I've been playing a bit with list comprehension, though it might not leave the leftover data and allow me to construct the dictionary.
import re
matches = [ x for x, a in mylist if (re.sub('\.srt$', '\.mp4$', a ) == x or re.sub('\.srt$', '\.mp4$', a ) == x) ]
This returns:
ValueError: too many values to unpack
Any ideas on how I might approach this?
Upvotes: 0
Views: 1110
Reputation: 6387
I would divide the task into to separate concerns: first build dictionary, grouping files with the same rootname; later check which have both video and subtitle file. (And please don't use regex to split filenames, os.path
does much better here).
from collections import defaultdict
import os
mylist = ['movie1.mp4','movie2.srt','movie1.srt','movie3.mp4','movie1.mp4']
movies = defaultdict(dict)
for filename in mylist:
name, ext = os.path.splitext(filename)
movies[name][ext] = filename
sub_extentions = set(['.txt', '.srt'])
movie_extensions = set(['.mp4', '.avi'])
for name, files in movies.items():
files_set = set(files.keys())
if not files_set & sub_extentions:
continue # no subs
elif not files_set & movie_extensions:
continue # no movie
else:
print name, files.values()
# output: movie1 ['movie1.srt', 'movie1.mp4']
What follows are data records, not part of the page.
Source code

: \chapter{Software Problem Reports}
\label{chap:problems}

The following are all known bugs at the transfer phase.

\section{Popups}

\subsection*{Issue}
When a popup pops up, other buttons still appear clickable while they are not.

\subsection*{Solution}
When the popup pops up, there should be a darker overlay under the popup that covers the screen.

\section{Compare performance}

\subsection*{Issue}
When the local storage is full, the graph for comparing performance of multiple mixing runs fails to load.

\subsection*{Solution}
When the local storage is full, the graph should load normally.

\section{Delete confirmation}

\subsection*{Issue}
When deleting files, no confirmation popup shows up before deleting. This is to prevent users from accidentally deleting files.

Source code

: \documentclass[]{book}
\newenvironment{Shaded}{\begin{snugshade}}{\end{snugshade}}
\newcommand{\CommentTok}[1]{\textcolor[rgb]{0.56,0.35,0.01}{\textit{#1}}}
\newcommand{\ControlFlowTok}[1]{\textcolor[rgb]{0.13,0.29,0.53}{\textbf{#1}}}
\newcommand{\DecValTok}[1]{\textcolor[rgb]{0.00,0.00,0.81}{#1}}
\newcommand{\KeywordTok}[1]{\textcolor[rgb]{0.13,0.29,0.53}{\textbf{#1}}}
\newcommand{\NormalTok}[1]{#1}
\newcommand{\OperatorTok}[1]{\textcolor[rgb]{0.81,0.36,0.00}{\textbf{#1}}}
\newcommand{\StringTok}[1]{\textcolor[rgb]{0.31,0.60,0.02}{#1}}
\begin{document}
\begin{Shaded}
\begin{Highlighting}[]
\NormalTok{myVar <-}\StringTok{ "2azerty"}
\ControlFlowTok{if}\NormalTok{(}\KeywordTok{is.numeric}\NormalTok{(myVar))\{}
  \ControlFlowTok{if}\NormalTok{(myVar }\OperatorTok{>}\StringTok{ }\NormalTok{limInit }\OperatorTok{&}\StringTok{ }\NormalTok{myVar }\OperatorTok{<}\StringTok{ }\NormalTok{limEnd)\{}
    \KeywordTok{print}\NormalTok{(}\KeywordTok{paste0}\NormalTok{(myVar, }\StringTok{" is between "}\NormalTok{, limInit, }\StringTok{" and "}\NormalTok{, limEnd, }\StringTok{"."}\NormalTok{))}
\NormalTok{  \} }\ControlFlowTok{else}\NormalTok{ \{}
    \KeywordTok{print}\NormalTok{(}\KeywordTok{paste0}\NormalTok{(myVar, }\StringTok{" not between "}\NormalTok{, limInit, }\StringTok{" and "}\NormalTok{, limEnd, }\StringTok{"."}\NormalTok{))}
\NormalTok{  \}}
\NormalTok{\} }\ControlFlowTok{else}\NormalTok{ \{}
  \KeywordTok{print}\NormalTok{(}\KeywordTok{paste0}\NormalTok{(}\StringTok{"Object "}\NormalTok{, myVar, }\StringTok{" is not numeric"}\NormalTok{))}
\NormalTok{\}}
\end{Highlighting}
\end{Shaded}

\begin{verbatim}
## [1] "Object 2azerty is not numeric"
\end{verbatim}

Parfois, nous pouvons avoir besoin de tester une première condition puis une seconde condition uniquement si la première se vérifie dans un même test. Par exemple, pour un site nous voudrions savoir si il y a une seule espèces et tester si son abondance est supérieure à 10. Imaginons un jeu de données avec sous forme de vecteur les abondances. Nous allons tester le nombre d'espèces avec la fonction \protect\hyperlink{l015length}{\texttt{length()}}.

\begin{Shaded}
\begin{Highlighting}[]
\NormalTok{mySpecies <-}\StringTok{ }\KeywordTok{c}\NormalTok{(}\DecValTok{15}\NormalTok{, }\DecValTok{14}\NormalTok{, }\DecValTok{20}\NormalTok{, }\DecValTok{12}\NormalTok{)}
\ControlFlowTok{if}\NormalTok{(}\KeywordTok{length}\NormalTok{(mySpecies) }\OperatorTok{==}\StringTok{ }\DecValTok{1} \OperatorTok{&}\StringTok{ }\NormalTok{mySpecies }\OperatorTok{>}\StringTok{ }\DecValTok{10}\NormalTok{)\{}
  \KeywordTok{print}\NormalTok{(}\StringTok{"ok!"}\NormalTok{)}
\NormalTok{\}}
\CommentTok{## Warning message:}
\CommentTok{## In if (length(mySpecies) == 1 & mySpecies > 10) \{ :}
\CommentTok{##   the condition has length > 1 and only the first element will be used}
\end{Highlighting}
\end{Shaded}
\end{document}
PS. What are you going to do with .mkv
files with enclosed subtitles? ;)
Upvotes: 0
Reputation: 63707
You are adopting a wrong approach to your problem. The easiest would be to determine the basenames of the files using os.path.splitext and group them according to it. A possible approach would be to use itertools.groupby
Implementation
groups = {key: set(value)
for key, value in groupby(sorted(mylist,
key = lambda e: os.path.splitext(e)[0]),
key = lambda e: os.path.splitext(e)[0])}
Example
>>> pprint.pprint(groups)
{'movie1': set(['movie1.mp4', 'movie1.srt']),
'movie2': set(['movie2.srt']),
'movie3': set(['movie3.mp4'])}
Upvotes: 5